Preparing to run the Snowflake collector
Setting up pre-requisites for running the collector
Make sure that the machine from where you are running the collector meets the following hardware and software requirements.
Item | Requirement |
---|---|
Hardware | |
RAM | 8 GB |
CPU | 2 Ghz processor |
Software | |
Docker | Click here to get Docker. |
Java Runtime Environment | OpenJDK 17 is supported and available here. |
data.world specific objects | |
Dataset | You must have a ddw-catalogs (or other) dataset set up to hold your catalog files when you are done running the collector. |
Setting up authentication for cataloging Snowflake
The collector supports the following authentication methods:
Username and password authentication. For details, see the Snowflake documentation.
Username and Key pair authentication. For details, see the Snowflake documentation.
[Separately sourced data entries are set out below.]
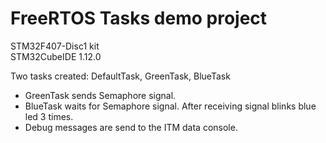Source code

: # FreeRTOS Tasks demo project

STM32F407-Disc1 kit<br>
STM32CubeIDE 1.12.0<br>

Two tasks created: DefaultTask, GreenTask, BlueTask<br>
- GreenTask sends Semaphore signal.<br>
- BlueTask waits for Semaphore signal. After receiving signal blinks blue led 3 times.<br>
- Debug messages are send to the ITM data console.<br>
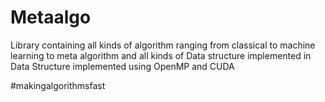 # Metaalgo
Library containing all kinds of algorithm ranging from classical to machine learning to meta algorithm and all kinds of Data structure implemented in Data Structure implemented using OpenMP and CUDA 

#makingalgorithmsfast
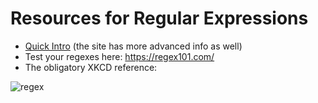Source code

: # Resources for Regular Expressions


* [Quick Intro](https://www.regular-expressions.info/quickstart.html) (the site has more advanced info as well)
* Test your regexes here: https://regex101.com/ 
* The obligatory XKCD reference:

![regex](https://imgs.xkcd.com/comics/regular_expressions.png)
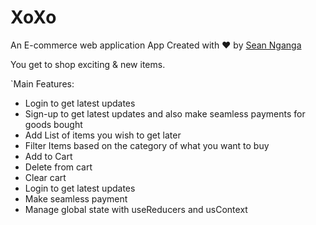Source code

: # XoXo
An E-commerce web application App Created with ❤️ by <a href="https://github.com/sean-code">Sean Nganga</a>

You get to shop exciting &amp; new items.


`Main Features:

- Login to get latest updates
- Sign-up to get latest updates and also make seamless payments for goods bought
- Add List of items you wish to get later
- Filter Items based on the category of what you want to buy
- Add to Cart
- Delete from cart
- Clear cart
- Login to get latest updates
- Make seamless payment
- Manage global state with useReducers and usContext
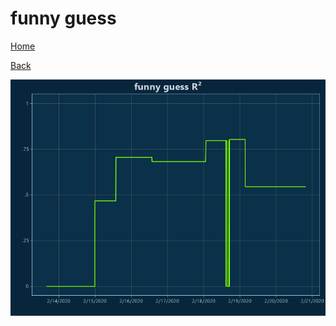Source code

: # funny guess

[Home](../index.md)

[Back](funny.md)

![guess R²](../images/funny_guess_RSq.png "guess R²")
We recommend you create a dedicated Snowflake user for running the collector. You will need specific permissions to create this new user.
You need at least USERADMIN or higher permissions to create a new user. See the Snowflake user creation documentation. If you plan to modify the settings of an existing user, you will need OWN permissions to make such updates. See the Snowflake Admin User Management documentation
Additionally, to create key pair authentication for this user, you need a minimum of SECURITYADMIN to alter the user settings. See the Snowflake documentation.
To set permissions:
In the following query, replace <warehouse_name>, <database_name>, and <password>
Note
The following query grants permissions for all Snowflake schemas, tables, external tables, and views to the DDW_ACCOUNT_ROLE. The scope of the grant statements can be modified to grant permissions to specified objects which would limit the metadata cataloged from Snowflake.
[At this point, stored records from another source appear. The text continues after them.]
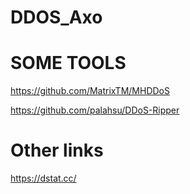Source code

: # DDOS_Axo


# SOME TOOLS


https://github.com/MatrixTM/MHDDoS

https://github.com/palahsu/DDoS-Ripper


# Other links 

https://dstat.cc/

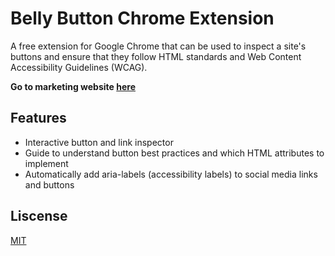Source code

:# Belly Button Chrome Extension
A free extension for Google Chrome that can be used to inspect a site's buttons and ensure that they follow HTML standards and Web Content Accessibility Guidelines (WCAG).

**Go to marketing website [here](https://getbellybutton.com/)**

## Features
- Interactive button and link inspector
- Guide to understand button best practices and which HTML attributes to implement
- Automatically add aria-labels (accessibility labels) to social media links and buttons
  
## Liscense
  [MIT](https://opensource.org/licenses/MIT)
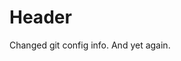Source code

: <!-- TITLE: Still Testing Git -->
<!-- SUBTITLE: A quick summary of Still Testing Git -->

# Header

Changed git config info. 
And yet again.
create or replace role DDW_ACCOUNT_ROLE; grant operate, usage on warehouse <warehouse_name> to role DDW_ACCOUNT_ROLE; grant usage on database <database_name> to role DDW_ACCOUNT_ROLE; grant usage on all schemas IN DATABASE <database_name> to role DDW_ACCOUNT_ROLE; grant select on all tables IN DATABASE <database_name> to role DDW_ACCOUNT_ROLE; grant select on all external tables IN DATABASE <database_name> to role DDW_ACCOUNT_ROLE; grant select on all views IN DATABASE <database_name> to role DDW_ACCOUNT_ROLE; GRANT USAGE ON FUTURE SCHEMAS IN DATABASE "<database name>" TO ROLE DDW_ACCOUNT_ROLE; GRANT SELECT ON FUTURE TABLES IN DATABASE "<database name>" TO ROLE DDW_ACCOUNT_ROLE; create user DDW_ACCOUNT password='<password>' default_role = DDW_ACCOUNT_ROLE default_warehouse = '<warehouse_name>' display_name = 'data.world'; grant role DDW_ACCOUNT_ROLE to user DDW_ACCOUNT; // These permissions are required to harvest table usage, Object Dependency based lineage, // functions and stored procedures, tags, row access policies, and masking policies use role ACCOUNTADMIN; grant imported privileges on database snowflake to role DDW_ACCOUNT_ROLE; // You can check the grants on the user with this SHOW GRANTS TO ROLE DDW_ACCOUNT_ROLE;
Run all the queries.
Test the collector using the DDW_ACCOUNT user and the password you filled in.